Un récent bilan fait dans le Service de gériatrie des Hôpitaux universitaires de Genève montre que des troubles auditifs représentent 40% des motifs de consultation chez l'ORL. Dix pour cent des patients se voient proposer un appareillage acoustique, que seul un tiers accepte. Après l'avoir reçu, 20% ne le portent plus après quelques semaines. De ceux qui le portent, un quart l'utilise toute la journée, les autres de temps en temps. Si 66% des patients peuvent mettre l'appareil en place sans aide, les autres faisant appel aux membres de la famille ou au personnel hospitalier, seuls 15% peuvent changer les piles eux-mêmes.

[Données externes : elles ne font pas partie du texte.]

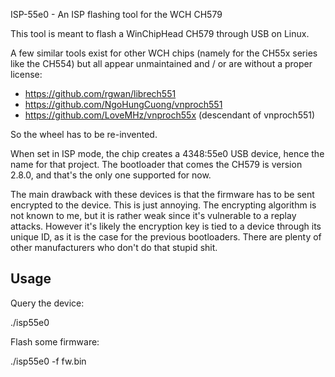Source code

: ISP-55e0 - An ISP flashing tool for the WCH CH579

This tool is meant to flash a WinChipHead CH579 through USB on
Linux.

A few similar tools exist for other WCH chips (namely for the CH55x
series like the CH554) but all appear unmaintained and / or are
without a proper license:

  * https://github.com/rgwan/librech551
  * https://github.com/NgoHungCuong/vnproch551
  * https://github.com/LoveMHz/vnproch55x   (descendant of vnproch551)

So the wheel has to be re-invented.

When set in ISP mode, the chip creates a 4348:55e0 USB device, hence
the name for that project. The bootloader that comes the CH579 is
version 2.8.0, and that's the only one supported for now.

The main drawback with these devices is that the firmware has to be
sent encrypted to the device. This is just annoying. The encrypting
algorithm is not known to me, but it is rather weak since it's
vulnerable to a replay attacks. However it's likely the encryption key
is tied to a device through its unique ID, as it is the case for the
previous bootloaders. There are plenty of other manufacturers who
don't do that stupid shit.

Usage
-----

Query the device:

  ./isp55e0

Flash some firmware:

  ./isp55e0 -f fw.bin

Le port d'un appareil acoustique est encore très mal perçu de la population, même par des plus âgés. Comme le confirme notre bilan en gériatrie, on estime que seuls 20% des patients qui pourraient bénéficier d'une aide auditive y ont recours.5 Dans notre culture, on considère que celui qui porte des lunettes est un intellectuel ; de plus, les lunettes sont une marque d'élégance. A l'inverse, on considère que celui qui porte un appareil acoustique est handicapé, physiquement et peut-être intellectuellement. Quant à l'objet, il est si laid qu'il vaut mieux le cacher. Nous souhaitons rappeler que, du point de vue éthique, c'est aussi le rôle du médecin que de modifier l'image négative de l'appareil acoustique ou d'autres mesures de réhabilitation indispensables à bon nombre de patients.6
Les fabricants d'appareils acoustiques suivent les modes. Les appareils sont conçus pour des gens jeunes, habiles manuellement, avec une vision conservée et qui souhaitent un appareil aussi discret que possible, si possible même invisible. La technologie ne les rebute pas et très vite ils comprennent toutes les possibilités de fonctionnement de leur appareil électronique. Or, cette population-là ne reflète pas la majorité des malentendants, qui sont plutôt des personnes âgées avec de multiples handicaps. Les appareils actuels sont si petits et si difficiles à manier qu'ils sont vite abandonnés et rejoignent d'autres trésors dans la table de nuit, ou même, comme vu récemment, la poubelle ! On peut espérer qu'avec le goût prononcé des générations actuelles pour le port de toutes sortes d'appareils, comme les baladeurs, les téléphones cellulaires, et qui sont d'autant plus appréciés qu'ils sont voyants (que ne ferait-on pas pour épater !), les fabricants se remettent à produire, sur des bases identiques, des prothèses acoustiques manipulables par les personnes âgées ! 7
En conclusion, les phrases du Petit Prince, réécrites pour la circonstances 4 évoquent tout ce qui devrait être dit à l'entourage d'un malentendant, même appareillé : parler l'un en face de l'autre, dans la lumière, pas trop vite, en prononçant le mieux possible. Il y a quelques jours un malentendant appareillé a mentionné qu'il n'aimait plus se promener avec sa femme, parce qu'il ne la comprenait pas lorsqu'il marchait à côté d'elle, alors qu'il n'éprouvait aucune difficulté en parlant à table, assis en face d'elle.